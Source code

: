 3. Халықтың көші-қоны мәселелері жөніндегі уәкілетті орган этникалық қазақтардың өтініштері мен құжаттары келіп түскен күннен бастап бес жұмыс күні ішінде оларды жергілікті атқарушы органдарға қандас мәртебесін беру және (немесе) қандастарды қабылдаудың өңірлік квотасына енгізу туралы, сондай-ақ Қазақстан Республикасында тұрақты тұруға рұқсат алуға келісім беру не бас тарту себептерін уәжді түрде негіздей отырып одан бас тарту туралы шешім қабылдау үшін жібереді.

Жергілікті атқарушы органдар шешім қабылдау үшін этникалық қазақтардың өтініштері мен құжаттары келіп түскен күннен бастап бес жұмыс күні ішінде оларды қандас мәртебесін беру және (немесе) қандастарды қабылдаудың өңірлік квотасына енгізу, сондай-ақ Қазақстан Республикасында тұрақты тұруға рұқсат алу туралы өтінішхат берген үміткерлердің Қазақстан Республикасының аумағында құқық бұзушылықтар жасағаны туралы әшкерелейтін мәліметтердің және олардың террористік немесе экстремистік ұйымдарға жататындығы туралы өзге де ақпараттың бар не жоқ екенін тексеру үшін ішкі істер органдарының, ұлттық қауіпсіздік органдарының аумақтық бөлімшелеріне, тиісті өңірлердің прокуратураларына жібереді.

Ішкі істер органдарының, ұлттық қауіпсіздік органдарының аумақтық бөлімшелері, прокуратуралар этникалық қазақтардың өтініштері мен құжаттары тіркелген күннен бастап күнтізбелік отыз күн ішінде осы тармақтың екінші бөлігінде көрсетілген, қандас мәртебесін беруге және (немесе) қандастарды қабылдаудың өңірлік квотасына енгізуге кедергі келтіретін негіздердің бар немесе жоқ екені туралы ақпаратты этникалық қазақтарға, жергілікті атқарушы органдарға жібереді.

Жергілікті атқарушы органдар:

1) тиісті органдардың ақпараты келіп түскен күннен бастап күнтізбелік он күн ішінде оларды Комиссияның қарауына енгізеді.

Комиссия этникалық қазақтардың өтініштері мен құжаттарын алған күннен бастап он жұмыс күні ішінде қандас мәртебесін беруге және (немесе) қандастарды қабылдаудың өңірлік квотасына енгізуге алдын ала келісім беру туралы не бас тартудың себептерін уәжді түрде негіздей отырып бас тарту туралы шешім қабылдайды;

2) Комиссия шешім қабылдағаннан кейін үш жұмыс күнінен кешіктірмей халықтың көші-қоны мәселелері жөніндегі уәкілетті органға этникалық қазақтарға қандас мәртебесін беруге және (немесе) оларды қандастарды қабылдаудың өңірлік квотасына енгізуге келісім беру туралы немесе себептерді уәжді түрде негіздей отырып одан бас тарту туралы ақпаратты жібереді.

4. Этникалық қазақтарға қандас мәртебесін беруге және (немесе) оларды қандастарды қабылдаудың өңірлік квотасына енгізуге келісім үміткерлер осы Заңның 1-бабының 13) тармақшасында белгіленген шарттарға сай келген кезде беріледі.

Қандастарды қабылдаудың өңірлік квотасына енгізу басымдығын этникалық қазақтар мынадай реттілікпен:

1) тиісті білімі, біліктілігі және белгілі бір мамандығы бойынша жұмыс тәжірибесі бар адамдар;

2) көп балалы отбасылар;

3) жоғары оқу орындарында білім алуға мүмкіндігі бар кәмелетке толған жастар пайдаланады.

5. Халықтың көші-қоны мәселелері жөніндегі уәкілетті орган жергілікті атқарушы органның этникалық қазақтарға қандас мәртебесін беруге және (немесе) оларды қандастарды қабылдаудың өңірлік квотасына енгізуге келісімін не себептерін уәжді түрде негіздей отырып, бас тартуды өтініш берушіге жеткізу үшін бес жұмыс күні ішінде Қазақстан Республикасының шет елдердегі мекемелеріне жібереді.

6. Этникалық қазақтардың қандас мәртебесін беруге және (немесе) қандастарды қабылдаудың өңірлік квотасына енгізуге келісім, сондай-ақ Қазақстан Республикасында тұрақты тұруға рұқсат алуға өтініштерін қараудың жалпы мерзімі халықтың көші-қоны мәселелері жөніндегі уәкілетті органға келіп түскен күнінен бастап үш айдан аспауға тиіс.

· · · ·

§ Work instruction
Check each line above for the string "күнтізбелік" and copy the ones that have it.

§ Result of the exercise
Ішкі істер органдарының, ұлттық қауіпсіздік органдарының аумақтық бөлімшелері, прокуратуралар этникалық қазақтардың өтініштері мен құжаттары тіркелген күннен бастап күнтізбелік отыз күн ішінде осы тармақтың екінші бөлігінде көрсетілген, қандас мәртебесін беруге және (немесе) қандастарды қабылдаудың өңірлік квотасына енгізуге кедергі келтіретін негіздердің бар немесе жоқ екені туралы ақпаратты этникалық қазақтарға, жергілікті атқарушы органдарға жібереді.
1) тиісті органдардың ақпараты келіп түскен күннен бастап күнтізбелік он күн ішінде оларды Комиссияның қарауына енгізеді.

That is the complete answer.